The response should hold each line from the entries below where "ditambahkan" is found.

[[ THE DATA, beginning ]]

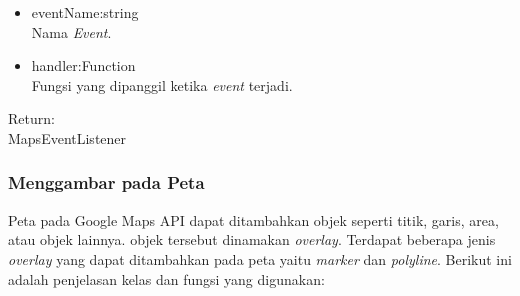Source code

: \begin{enumerate}
\begin{itemize}
    \item eventName:string\\
    Nama \textit{Event}.
    
    \item handler:Function\\
    Fungsi yang dipanggil ketika \textit{event} terjadi.
  \end{itemize}
  Return:\\
  MapsEventListener
\end{enumerate}

\subsubsection{Menggambar pada Peta}
Peta pada Google Maps API dapat ditambahkan objek seperti titik, garis, area,
atau objek lainnya. objek tersebut dinamakan \textit{overlay}. Terdapat beberapa
jenis \textit{overlay} yang dapat ditambahkan pada peta yaitu \textit{marker}
dan \textit{polyline}. Berikut ini adalah penjelasan kelas dan fungsi yang
digunakan:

[[ THE DATA, end ]]

TASK RESULT
Peta pada Google Maps API dapat ditambahkan objek seperti titik, garis, area,
jenis \textit{overlay} yang dapat ditambahkan pada peta yaitu \textit{marker}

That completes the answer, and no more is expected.